Task brief>
Please write out exactly the lines of the data below from the line holding "- The final" through the line holding "Will make it better!", and leave out the rest.

[[ Data in this exercise, beginning ]]

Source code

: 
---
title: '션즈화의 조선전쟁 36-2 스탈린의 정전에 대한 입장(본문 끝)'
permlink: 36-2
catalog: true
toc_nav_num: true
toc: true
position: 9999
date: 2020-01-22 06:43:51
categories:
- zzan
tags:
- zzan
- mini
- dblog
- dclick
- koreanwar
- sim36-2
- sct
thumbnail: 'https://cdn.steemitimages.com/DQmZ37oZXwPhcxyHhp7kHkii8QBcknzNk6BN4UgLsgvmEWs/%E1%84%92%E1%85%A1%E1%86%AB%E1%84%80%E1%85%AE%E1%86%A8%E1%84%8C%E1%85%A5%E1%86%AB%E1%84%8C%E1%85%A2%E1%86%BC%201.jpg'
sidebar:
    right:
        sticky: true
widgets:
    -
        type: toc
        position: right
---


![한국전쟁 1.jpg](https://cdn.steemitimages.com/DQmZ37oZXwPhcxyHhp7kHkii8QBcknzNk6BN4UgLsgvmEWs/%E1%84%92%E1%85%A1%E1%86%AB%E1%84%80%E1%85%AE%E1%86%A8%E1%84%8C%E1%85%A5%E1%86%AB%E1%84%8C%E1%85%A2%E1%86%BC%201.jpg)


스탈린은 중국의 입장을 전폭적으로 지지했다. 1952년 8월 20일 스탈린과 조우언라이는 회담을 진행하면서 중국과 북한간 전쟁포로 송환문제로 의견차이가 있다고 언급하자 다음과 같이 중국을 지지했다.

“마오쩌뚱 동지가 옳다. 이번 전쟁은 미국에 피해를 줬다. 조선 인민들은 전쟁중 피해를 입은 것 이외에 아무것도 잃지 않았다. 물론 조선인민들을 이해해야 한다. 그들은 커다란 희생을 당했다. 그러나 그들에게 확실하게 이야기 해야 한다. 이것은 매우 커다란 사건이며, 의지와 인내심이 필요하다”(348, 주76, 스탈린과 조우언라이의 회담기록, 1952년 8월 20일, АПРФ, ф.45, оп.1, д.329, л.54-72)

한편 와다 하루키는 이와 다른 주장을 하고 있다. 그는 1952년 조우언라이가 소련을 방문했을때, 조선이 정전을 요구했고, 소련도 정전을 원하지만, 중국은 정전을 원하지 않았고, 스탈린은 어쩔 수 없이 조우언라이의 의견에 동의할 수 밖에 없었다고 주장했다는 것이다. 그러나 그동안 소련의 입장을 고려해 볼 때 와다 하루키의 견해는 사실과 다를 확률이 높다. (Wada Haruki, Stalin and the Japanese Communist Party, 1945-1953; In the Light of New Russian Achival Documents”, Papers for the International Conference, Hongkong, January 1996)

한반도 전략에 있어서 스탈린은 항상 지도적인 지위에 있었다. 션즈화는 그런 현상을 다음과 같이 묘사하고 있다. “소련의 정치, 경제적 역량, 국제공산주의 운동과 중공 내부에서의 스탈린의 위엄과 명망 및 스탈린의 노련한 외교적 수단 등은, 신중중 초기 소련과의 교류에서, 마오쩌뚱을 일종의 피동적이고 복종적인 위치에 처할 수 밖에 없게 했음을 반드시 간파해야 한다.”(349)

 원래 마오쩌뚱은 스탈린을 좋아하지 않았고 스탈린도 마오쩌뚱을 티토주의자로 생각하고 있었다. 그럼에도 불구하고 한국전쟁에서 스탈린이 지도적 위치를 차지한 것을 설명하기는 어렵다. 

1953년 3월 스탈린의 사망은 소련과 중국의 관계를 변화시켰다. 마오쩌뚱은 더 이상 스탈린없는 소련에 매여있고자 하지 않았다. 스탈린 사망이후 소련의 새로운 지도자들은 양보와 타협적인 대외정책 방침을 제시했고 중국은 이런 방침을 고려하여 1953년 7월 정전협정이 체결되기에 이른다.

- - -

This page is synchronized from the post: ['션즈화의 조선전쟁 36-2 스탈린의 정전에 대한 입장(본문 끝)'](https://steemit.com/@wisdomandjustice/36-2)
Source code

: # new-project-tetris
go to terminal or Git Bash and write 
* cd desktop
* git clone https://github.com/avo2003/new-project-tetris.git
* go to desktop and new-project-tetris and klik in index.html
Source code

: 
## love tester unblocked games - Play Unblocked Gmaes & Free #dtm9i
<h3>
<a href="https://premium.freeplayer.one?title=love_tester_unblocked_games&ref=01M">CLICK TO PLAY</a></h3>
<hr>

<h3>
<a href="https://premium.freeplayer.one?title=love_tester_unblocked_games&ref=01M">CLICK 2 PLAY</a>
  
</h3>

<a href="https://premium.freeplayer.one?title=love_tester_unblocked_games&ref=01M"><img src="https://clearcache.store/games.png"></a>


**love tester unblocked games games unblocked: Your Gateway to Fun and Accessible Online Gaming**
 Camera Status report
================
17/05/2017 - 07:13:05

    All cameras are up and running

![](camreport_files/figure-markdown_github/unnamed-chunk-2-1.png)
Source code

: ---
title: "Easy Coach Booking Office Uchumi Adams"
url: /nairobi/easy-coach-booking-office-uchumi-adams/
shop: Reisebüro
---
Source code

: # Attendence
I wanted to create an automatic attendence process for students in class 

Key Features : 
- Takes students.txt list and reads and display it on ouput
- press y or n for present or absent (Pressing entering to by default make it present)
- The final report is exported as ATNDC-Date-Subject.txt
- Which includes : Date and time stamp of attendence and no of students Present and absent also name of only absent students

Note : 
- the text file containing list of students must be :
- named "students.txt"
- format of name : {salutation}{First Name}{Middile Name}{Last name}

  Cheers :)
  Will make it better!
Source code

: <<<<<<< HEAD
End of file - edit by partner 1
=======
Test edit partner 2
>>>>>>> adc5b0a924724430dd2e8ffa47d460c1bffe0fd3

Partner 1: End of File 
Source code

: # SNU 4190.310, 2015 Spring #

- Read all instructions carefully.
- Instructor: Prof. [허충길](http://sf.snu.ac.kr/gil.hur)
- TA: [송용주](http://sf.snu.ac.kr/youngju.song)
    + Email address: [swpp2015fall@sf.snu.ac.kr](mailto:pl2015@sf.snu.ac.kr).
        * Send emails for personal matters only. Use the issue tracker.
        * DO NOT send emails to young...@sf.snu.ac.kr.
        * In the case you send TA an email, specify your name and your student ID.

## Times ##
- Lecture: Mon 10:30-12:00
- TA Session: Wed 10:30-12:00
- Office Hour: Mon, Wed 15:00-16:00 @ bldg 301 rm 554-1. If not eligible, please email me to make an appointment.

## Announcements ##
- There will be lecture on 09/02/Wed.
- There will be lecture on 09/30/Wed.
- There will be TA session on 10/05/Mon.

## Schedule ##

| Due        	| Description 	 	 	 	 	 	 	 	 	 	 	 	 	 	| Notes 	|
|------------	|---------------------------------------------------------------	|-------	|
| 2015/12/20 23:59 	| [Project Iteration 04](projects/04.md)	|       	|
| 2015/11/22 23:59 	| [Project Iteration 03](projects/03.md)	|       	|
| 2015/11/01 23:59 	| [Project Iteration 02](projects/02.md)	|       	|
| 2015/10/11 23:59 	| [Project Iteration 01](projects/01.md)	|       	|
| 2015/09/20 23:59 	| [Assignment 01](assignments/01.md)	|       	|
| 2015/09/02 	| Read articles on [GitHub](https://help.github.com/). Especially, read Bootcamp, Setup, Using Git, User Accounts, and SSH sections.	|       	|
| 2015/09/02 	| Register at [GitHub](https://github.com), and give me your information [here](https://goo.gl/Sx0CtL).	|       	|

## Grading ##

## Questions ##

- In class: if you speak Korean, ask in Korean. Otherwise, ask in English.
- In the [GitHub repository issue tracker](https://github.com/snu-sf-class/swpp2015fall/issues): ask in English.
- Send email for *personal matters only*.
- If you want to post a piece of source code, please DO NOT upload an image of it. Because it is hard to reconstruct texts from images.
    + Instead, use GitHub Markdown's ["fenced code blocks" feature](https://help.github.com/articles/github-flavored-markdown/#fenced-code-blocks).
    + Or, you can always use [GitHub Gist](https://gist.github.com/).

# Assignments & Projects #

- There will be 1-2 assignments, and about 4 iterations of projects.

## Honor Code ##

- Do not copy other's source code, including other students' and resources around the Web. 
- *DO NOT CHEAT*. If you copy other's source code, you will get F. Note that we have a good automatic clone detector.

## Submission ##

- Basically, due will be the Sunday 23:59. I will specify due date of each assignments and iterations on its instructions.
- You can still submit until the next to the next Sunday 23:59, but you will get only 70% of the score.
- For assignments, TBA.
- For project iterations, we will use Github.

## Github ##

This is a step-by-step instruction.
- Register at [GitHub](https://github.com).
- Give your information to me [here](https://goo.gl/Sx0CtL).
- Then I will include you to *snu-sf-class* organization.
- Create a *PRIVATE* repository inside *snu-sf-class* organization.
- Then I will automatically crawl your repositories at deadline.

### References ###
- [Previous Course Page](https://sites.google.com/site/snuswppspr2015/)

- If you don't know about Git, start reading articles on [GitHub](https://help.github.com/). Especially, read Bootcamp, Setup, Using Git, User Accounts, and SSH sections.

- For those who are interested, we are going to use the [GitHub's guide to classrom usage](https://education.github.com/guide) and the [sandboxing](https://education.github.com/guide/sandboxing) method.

[[ Data in this exercise, end ]]

Expected answer>
- The final report is exported as ATNDC-Date-Subject.txt
- Which includes : Date and time stamp of attendence and no of students Present and absent also name of only absent students

Note : 
- the text file containing list of students must be :
- named "students.txt"
- format of name : {salutation}{First Name}{Middile Name}{Last name}

  Cheers :)
  Will make it better!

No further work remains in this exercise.